Finally Supergirl manages to get up from a skirmish first, grab Reign from behind, and fly her up and through the ceiling.

_“Everyone dancing merrily—”_

Everyone jumps up from their hiding place and rushes the stairwell, desperate to leave the building.

“Stay calm!” Lena might as well be yelling into the void. It’s a mad rush, led by Harriet.

 

*

 

Lena, Eve and James are the last to exit the building, as they first split up to make sure there aren’t any employees left behind. Of course, CatCo might actually be the _safest_ place to be right now, as Reign probably won’t take her fight with Kara back here. But there’s safety in numbers. And Lena would never forgive herself if they left the building, only to have the alien battle wind up back here and one of her employees get hurt.

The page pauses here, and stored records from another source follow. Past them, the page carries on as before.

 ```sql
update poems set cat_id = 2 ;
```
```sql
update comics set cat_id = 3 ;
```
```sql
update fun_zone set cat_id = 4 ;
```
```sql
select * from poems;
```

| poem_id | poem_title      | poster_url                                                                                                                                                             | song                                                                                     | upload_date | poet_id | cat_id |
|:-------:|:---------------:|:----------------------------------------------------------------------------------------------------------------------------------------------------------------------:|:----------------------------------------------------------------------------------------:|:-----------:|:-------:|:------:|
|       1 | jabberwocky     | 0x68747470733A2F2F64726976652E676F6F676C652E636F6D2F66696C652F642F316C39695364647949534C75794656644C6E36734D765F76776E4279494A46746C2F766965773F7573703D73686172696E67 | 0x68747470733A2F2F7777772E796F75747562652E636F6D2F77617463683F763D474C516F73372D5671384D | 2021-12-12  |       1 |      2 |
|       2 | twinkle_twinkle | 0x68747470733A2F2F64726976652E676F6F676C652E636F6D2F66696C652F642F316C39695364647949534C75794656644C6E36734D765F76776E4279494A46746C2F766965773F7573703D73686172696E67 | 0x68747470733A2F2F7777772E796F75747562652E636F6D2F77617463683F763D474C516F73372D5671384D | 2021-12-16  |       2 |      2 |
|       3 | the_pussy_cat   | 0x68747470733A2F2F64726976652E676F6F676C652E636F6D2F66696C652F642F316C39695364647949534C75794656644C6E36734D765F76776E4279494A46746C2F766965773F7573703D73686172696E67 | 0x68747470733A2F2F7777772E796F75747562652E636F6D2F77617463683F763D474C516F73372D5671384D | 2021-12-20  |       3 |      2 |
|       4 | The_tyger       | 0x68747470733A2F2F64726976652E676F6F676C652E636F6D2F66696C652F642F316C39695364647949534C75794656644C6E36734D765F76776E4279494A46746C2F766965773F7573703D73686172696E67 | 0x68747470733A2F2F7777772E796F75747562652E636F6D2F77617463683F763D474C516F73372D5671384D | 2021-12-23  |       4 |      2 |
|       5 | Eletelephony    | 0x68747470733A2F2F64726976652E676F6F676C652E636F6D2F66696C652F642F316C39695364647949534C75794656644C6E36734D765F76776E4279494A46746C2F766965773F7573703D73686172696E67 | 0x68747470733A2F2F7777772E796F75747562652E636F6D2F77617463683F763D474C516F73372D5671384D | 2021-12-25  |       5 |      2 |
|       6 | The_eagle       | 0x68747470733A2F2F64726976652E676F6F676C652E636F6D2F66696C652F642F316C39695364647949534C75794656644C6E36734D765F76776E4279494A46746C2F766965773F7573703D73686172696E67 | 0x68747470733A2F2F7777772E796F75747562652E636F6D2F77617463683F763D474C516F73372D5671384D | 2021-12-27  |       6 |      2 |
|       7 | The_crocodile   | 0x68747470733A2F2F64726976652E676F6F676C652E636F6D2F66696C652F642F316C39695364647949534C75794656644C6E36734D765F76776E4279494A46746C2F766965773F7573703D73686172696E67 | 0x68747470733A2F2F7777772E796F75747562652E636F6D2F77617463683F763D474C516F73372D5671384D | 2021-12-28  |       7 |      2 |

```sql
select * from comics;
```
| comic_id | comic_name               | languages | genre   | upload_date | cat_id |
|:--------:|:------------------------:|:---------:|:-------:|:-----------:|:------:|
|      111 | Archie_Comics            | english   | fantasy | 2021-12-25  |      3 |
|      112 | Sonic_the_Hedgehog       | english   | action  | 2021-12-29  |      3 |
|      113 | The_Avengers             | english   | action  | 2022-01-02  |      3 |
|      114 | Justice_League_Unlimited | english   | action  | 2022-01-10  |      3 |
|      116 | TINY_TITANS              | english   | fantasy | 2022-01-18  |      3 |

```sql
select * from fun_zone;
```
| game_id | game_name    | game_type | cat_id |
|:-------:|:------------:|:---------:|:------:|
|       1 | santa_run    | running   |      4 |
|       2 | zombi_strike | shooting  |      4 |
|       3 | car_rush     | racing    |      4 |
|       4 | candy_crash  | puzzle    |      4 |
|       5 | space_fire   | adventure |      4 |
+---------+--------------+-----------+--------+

They burst out onto the sidewalk . . .

Just as Kara falls from the sky.

She crashes feet from them, and lies there, bloody and still.

“Ka— _Supergirl!”_

Lena rushes toward her girlfriend, but black-clothed bodies—Alex _Danvers_ among them—shove her out of the way. They climb through the rubble to get to Kara, gently place her on a gurney and whisk her away, into the back of a black windowless van, just like the one they’d brought Lena in to the DEO with, back when she helped them go after Cadmus.

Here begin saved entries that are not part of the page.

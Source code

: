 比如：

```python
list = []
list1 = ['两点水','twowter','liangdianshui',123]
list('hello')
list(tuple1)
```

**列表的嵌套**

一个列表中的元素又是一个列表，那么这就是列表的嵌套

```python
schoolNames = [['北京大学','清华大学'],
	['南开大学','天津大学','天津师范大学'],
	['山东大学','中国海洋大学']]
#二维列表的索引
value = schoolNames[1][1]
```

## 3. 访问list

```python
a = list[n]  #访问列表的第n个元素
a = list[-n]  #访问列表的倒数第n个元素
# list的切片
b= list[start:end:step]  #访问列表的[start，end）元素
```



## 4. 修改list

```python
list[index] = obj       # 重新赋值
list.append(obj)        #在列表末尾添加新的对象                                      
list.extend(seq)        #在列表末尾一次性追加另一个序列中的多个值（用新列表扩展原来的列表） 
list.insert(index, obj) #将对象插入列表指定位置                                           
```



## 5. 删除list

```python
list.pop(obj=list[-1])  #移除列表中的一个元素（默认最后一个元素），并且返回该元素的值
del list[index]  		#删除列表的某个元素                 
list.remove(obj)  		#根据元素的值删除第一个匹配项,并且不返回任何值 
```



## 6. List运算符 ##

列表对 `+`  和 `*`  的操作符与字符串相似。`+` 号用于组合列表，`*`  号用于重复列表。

She races around the block, texting her driver all the while. Within thirty seconds the town car slams to a stop beside her. “Charles I’m sorry, I need to do this alone.” He stares at her through the rolled-down window, not comprehending, as she’s never commandeered her own vehicle before.

“Get out—get _out, please_ Charles.” Her shrill voice panics even her.

He stumbles out of the front seat and she guiltily takes his place. Where she’s going, she can’t take anyone with her.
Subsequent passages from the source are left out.